━━━━━ PROVIDED RECORDS
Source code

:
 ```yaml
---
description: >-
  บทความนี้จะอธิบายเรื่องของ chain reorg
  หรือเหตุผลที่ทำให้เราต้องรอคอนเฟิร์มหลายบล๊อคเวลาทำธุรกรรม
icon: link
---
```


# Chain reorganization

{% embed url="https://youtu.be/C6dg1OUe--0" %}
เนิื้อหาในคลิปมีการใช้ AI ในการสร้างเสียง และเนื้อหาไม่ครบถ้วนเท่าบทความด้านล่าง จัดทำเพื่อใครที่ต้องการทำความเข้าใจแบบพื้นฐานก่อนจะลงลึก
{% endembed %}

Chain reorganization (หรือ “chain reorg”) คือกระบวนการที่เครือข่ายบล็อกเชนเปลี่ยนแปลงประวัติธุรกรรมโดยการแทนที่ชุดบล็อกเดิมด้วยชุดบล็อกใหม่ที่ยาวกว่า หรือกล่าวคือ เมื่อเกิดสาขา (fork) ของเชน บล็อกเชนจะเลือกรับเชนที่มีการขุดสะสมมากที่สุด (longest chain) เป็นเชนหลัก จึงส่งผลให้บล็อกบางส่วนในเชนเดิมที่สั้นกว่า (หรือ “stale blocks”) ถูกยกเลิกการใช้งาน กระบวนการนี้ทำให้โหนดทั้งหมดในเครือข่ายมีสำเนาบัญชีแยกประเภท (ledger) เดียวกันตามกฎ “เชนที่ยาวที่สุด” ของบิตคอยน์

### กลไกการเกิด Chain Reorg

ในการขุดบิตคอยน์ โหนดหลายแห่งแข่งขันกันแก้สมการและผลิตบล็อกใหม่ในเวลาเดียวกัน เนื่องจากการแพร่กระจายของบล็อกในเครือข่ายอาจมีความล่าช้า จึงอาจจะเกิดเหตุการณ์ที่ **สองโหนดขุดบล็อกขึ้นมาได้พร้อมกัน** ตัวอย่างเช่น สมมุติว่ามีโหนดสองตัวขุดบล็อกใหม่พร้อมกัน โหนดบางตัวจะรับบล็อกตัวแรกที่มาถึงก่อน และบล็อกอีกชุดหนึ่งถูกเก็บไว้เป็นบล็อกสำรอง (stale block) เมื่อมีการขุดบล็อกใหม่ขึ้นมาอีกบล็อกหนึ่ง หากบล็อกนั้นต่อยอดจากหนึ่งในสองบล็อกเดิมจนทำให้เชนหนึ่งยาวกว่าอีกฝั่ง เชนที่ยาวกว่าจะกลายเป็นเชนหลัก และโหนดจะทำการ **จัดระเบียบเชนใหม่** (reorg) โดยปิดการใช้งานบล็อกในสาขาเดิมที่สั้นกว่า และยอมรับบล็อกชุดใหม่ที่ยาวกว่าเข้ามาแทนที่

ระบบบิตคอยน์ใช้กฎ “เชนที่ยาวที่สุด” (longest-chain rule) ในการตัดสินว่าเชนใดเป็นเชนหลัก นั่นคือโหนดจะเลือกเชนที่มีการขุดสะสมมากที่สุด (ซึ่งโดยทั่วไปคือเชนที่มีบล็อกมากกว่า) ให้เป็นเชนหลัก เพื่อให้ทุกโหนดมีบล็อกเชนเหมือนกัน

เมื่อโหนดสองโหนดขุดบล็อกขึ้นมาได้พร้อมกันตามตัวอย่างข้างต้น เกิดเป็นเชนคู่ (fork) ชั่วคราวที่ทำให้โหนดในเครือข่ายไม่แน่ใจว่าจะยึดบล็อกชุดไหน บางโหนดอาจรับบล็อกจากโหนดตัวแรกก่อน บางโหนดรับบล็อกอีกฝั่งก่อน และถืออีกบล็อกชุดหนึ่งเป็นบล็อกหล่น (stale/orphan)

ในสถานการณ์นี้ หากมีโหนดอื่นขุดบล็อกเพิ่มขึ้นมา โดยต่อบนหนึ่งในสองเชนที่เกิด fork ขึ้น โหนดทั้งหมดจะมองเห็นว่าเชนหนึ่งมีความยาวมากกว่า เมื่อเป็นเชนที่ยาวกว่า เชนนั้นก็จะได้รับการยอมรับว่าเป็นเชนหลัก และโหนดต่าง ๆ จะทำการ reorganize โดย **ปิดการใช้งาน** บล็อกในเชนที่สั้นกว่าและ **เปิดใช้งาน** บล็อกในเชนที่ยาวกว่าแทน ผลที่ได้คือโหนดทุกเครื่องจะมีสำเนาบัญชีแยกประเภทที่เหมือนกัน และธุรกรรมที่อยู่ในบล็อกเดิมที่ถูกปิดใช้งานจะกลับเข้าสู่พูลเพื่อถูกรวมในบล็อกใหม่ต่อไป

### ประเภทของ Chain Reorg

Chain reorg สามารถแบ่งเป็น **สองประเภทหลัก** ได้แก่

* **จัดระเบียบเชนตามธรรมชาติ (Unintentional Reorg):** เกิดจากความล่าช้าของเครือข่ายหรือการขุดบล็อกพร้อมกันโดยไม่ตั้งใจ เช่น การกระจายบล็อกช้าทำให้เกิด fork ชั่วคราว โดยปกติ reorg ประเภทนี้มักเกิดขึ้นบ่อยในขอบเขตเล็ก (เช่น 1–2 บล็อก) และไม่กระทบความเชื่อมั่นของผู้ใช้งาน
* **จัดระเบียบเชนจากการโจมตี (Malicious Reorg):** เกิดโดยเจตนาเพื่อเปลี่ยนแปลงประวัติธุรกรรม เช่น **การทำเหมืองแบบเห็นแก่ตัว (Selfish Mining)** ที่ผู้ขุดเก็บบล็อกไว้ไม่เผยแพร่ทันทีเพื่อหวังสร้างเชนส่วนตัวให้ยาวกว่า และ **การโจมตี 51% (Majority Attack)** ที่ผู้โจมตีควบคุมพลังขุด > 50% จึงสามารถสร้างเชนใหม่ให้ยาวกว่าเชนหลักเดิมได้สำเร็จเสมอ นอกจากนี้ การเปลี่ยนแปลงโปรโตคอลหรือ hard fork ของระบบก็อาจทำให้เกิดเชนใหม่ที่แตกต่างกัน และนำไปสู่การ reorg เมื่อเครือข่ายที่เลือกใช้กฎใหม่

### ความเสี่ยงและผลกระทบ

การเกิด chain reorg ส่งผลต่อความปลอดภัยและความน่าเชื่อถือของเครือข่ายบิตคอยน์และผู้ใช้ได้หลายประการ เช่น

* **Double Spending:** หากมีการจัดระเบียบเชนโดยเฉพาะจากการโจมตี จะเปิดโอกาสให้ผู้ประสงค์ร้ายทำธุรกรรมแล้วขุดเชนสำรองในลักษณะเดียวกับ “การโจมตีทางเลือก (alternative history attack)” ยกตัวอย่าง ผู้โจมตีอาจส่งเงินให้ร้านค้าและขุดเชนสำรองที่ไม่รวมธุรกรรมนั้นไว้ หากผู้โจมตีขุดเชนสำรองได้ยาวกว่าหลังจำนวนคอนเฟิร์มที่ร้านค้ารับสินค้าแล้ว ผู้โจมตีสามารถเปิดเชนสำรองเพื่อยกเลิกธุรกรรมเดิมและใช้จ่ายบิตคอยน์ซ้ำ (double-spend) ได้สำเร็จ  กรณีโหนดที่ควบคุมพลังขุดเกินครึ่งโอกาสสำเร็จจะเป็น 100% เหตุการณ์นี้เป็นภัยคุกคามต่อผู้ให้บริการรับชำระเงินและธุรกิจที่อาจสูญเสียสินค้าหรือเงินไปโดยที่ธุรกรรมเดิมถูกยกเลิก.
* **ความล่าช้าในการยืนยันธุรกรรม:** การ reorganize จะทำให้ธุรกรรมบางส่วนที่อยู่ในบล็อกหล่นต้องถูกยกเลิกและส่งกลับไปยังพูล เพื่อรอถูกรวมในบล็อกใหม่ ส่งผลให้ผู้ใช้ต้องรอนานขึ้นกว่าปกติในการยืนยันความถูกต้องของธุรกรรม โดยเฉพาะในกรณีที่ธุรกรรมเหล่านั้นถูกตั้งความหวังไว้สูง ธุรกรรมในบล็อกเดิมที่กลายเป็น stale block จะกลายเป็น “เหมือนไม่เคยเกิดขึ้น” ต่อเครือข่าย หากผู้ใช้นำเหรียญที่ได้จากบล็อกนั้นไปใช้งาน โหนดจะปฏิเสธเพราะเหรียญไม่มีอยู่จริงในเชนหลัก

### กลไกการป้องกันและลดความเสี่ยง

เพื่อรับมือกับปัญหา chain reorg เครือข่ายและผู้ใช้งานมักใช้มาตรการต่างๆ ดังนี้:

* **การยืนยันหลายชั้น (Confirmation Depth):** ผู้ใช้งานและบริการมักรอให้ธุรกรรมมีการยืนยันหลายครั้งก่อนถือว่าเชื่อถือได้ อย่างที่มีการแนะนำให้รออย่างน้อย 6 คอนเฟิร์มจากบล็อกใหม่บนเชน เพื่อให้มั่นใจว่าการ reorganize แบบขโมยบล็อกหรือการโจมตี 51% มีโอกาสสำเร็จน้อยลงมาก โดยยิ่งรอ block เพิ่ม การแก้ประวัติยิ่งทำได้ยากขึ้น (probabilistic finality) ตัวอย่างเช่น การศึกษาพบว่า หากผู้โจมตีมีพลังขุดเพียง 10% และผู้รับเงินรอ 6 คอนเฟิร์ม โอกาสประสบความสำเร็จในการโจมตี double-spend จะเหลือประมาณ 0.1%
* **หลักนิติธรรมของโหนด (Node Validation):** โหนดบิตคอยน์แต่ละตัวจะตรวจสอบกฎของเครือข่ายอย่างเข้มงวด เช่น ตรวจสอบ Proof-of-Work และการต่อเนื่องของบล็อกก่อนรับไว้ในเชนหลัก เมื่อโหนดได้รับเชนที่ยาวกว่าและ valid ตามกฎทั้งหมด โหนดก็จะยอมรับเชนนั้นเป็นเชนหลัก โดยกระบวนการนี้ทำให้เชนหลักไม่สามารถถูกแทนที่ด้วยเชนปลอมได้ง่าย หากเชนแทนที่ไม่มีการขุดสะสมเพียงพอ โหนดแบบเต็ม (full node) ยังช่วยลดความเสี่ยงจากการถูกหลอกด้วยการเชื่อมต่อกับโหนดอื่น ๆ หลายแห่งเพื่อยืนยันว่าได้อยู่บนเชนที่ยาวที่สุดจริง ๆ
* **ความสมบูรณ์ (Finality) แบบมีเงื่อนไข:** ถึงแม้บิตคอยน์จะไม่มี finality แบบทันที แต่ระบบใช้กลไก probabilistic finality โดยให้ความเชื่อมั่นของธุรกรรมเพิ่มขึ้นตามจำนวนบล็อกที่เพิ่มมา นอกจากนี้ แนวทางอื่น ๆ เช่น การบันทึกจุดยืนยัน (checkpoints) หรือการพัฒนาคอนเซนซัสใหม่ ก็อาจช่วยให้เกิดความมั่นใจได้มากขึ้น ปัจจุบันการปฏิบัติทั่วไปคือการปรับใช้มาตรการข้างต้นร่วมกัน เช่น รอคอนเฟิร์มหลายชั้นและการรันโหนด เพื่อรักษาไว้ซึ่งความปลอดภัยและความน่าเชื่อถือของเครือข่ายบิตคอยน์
━━━━━━━━━━
━━━━━ PROVIDED RECORDS
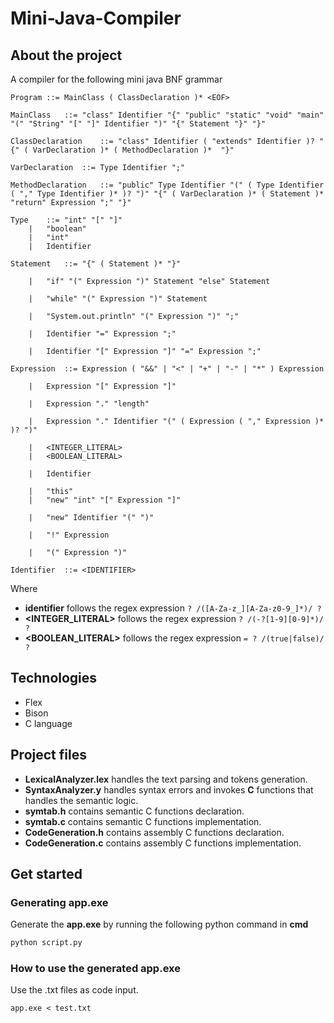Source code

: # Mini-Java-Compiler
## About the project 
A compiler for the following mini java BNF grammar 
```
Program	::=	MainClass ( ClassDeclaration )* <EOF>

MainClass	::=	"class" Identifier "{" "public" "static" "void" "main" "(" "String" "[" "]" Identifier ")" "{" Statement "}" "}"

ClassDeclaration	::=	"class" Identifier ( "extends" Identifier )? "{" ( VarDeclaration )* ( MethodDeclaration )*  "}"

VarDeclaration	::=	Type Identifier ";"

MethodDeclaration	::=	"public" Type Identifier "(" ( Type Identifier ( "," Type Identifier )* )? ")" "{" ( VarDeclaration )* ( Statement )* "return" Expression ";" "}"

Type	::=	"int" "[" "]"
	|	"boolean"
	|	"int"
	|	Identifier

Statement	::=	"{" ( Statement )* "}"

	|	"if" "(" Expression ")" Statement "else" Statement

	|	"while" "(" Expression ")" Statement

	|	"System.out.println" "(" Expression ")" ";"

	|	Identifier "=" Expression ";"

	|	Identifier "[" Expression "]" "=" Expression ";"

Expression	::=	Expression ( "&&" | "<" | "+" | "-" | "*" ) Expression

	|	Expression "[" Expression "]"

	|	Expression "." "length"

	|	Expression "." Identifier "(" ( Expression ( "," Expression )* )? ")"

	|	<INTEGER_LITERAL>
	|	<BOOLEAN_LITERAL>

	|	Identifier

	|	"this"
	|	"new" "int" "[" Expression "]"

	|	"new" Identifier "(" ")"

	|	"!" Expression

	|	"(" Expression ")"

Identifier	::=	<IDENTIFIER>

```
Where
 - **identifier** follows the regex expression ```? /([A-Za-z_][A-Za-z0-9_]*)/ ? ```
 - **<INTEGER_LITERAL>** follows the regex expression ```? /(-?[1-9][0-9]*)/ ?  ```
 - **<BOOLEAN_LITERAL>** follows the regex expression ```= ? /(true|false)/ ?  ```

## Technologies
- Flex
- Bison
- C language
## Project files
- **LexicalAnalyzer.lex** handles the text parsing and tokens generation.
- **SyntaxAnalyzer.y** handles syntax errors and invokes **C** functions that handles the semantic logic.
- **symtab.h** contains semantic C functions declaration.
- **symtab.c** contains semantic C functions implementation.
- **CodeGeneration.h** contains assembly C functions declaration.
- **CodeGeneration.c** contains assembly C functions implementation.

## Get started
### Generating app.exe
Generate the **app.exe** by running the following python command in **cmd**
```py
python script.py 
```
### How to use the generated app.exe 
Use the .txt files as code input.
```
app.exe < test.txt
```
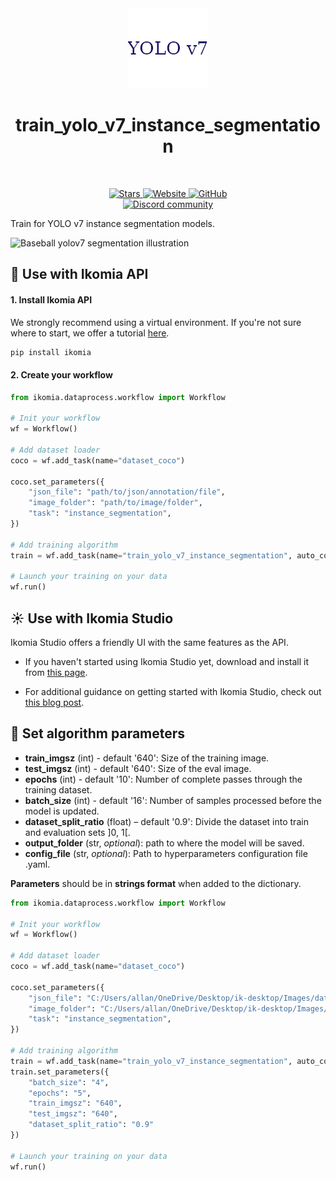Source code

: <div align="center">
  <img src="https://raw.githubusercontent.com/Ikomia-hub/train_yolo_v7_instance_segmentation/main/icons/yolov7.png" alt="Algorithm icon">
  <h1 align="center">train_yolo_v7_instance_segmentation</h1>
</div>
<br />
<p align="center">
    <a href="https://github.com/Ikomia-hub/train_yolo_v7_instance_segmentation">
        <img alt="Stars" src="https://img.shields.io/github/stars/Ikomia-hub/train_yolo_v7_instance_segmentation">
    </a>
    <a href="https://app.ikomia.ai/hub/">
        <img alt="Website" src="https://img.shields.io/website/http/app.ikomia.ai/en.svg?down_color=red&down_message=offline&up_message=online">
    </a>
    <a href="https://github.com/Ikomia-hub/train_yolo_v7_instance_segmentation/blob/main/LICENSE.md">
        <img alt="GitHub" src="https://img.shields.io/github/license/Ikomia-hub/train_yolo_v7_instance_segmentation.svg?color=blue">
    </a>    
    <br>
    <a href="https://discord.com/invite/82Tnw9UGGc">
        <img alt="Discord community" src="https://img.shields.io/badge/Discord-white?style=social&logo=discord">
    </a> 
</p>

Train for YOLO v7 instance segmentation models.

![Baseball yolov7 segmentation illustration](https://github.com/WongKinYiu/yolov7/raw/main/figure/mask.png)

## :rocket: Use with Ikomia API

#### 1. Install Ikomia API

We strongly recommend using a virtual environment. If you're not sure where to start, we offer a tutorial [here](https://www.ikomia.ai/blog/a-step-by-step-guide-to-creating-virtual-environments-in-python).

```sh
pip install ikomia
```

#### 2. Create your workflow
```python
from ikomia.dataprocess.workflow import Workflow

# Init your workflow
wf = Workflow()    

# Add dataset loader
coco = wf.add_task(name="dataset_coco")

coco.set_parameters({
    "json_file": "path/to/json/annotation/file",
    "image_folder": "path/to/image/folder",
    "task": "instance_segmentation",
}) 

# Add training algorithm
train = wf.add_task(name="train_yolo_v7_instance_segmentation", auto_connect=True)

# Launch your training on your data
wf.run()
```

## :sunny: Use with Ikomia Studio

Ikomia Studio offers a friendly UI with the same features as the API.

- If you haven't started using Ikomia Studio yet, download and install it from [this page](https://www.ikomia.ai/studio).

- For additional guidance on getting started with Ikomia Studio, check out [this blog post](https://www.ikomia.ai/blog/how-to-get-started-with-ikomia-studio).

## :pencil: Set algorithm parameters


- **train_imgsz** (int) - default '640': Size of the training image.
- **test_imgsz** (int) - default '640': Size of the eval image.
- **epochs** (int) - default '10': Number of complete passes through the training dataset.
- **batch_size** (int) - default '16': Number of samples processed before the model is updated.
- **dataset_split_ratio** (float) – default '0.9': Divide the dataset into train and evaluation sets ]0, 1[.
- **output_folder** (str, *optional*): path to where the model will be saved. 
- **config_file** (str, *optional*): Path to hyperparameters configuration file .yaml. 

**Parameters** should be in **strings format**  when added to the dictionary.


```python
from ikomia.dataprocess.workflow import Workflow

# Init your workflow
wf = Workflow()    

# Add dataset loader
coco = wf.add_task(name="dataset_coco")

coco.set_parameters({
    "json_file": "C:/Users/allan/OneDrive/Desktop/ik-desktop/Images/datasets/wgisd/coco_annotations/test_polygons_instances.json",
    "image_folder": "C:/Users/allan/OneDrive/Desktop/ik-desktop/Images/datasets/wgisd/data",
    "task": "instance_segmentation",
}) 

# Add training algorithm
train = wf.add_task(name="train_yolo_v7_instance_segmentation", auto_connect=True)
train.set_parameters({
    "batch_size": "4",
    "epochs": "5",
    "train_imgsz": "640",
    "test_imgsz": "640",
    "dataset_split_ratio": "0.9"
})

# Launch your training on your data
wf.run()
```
━━━━━━━━━━
**ASSIGNMENT:** If a line in the data contains the string "desktop", copy it.

**EXERCISE RESPONSE:**
    "json_file": "C:/Users/allan/OneDrive/Desktop/ik-desktop/Images/datasets/wgisd/coco_annotations/test_polygons_instances.json",
    "image_folder": "C:/Users/allan/OneDrive/Desktop/ik-desktop/Images/datasets/wgisd/data",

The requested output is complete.